In the 9 600 464 assayed and imputed variants, conditional analyses identified six loci independently associated with CIN3 or invasive cervical cancer (table). This included one signal in chromosome 2 (driving SNP rs10175462 and indel 113992800_TCC_T; PAX8), one in chromosome 5 (driving SNP rs27069; CLPTM1L), and four independent signals in the HLA region: three common non-coding variants rs9272050 (HLA-DQA1; OR 1·27 [95% CI 1·21–1·32]; p=2·51 × 10−28), rs6938453 (MICA; OR 0·79 [0·75–0·83]; p=1·97 × 10−17), and rs55986091 (HLA-DQB1; 0·66 [0·60–0·72]; p=6·42 × 10−22), and one low-frequency missense variant in the HLA-B gene rs9266183 (0·73 [0·64–0·83]; p=1·53 × 10−6; ORcond 0·68 [0·59–0·77]; pcond=6·20 × 10−9 MAF 0·04 in Europeans).
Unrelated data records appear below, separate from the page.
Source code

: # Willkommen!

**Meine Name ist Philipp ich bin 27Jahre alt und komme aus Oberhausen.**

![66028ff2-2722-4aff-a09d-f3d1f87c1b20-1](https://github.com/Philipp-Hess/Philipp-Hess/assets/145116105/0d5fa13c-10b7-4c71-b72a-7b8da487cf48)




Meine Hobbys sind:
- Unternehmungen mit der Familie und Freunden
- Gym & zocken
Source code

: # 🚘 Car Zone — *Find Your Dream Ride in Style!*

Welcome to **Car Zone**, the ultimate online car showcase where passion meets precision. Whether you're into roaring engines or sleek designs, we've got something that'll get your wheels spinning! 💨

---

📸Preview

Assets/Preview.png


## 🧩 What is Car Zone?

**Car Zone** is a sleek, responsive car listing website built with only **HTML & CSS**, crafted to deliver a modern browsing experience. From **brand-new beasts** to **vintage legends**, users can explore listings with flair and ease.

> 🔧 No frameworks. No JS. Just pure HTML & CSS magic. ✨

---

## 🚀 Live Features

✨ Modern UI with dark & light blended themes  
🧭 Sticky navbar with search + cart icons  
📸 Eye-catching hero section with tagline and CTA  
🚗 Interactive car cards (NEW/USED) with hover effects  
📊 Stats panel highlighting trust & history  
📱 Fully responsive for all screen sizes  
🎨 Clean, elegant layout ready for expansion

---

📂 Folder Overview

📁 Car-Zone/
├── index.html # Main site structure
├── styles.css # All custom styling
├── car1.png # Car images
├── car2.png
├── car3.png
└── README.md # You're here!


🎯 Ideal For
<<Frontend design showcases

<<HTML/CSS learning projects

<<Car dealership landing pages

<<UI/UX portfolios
Conditional analyses identified rs117960705 (chromosome 12) as the only variant independently associated with the invasive cervical cancer outcome, and rs150406145 (chromosome 2) and rs9272245 (chromosome 6, HLA region) as independent markers of CIN3.

Table.

Results from logistic models predicting CIN3 or invasive cervical cancer case-control status from each single-nucleotide polymorphism

Chromosome Base pairs Allele 1 MAF Info Variant type Nearest gene CIN3 or invasive cervical cancer
CIN3
Invasive cervical cancer
N OR (95%CI) p (pcond) N OR (95%CI) p (pcond) N OR (95%CI) p (pcond)
CIN3 and invasive cervical cancer
rs10175462 2 113 988 492 A 0·362 1·000 Intron PAX8 150 314 0·87 (0·84–0·91) 1·07 × 10−9 (1·07 × 10−9) 146 313 0·88 (0·79–0·98) 1·55 × 10−2 (..) 146 309 0·91 (0·82–1·02) 9·26 × 10−2 (..)
rs27069 5 1 347 128 T 0·431 0·986 Intergenic CLPTM1L 146 530 0·88 (0·84–0·92) 2·51 × 10−9 (2·51 × 10−9) 142 644 0·86 (0·77–0·95) 4·64 × 10−3 (..) 142 641 0·86 (0·77–0·95) 3·61 × 10−3 (..)
rs9266183 6 31 324 647 C 0·037 1·000 Missense HLA-B 150 314 0·73 (0·64–0·83) 1·53 × 10−6 (6·20 × 10−9) 146 313 0·75 (0·55–1·03) 7·73 × 10−2 (..) 146 309 0·63 (0·45–0·89) 7·88 × 10−3 (..)
rs6938453 6 31 377 793 A 0·228 0·982 Intron MICA 146 033 0·79 (0·75–0·83) 1·97 × 10−17 (1·35 × 10−15) 142 125 0·79 (0·69–0·91) 7·42 × 10−4 (..) 142 121 0·76 (0·66–0·87) 7·78 × 10−5 (..)
rs9272050 6 32 599 071 G 0·385 0·999 Intron HLA-DQA1 150 211 1·27 (1·21–1·32) 2·51 × 10−28 (2·51 × 10−28) 146 212 1·42 (1·29–1·58) 9·56 × 10−12 (..) 146 209 1·20 (1·08–1·33) 6·69 × 10−4 (..)
rs55986091 6 32 623 713 A 0·091 0·995 Intergenic HLA-DQB1 149 757 0·66 (0·60–0·72) 6·42 × 10−22 (1·02 × 10−11) 145 773 0·68 (0·56–0·84) 3·22 × 10−4 (..) 145 771 0·72 (0·59–0·89) 1·84 × 10–3 (..)
CIN3
rs150406145 2 6 371 190 A 0·012 0·929 Intron PAX8 149 360 1·33 (1·12–1·56) 8·54 × 10−4 (..) 145 385 2·37 (1·74–3·22) 4·14 × 10−8 (4·14 × 10−8) 145 380 1·05 (0·66–1·65) 8·51 × 10−1 (..)
rs9272245 6 32 602 872 C 0·364 Intergenic HLA-DQA1 149 283 1·26 (1·21–1·31) 1·59 × 10−26 (..) 145 318 1·44 (1·30–1·60) 4·60 × 10−12 (4·60 × 10−12) 145 323 1·21 (1·09–1·34) 4·23 × 10−4 (..)
Invasive cervical cancer
rs138446575 1 2 811 427 T 0·013 0·953 Intergenic TTC34 149 651 1·24 (1·04–1·48) 1·66 × 10−2 (..) 145 674 1·03 (0·64–1·64) 9·12 × 10−1 (..) 145 671 2·39 (1·75–3·27) 4·97 × 10−8 (4·97 × 10−8)
rs117960705 12 109 645 816 G 0·090 1·000 Intron ACACB 150 314 1·22 (1·04–1·44) 1·71 × 10−2 (..) 146 313 0·78 (0·47–1·28) 3·21 × 10−1 (..) 146 309 2·41 (1·81–3·23) 2·64 × 10−9 (2·64 × 10−9)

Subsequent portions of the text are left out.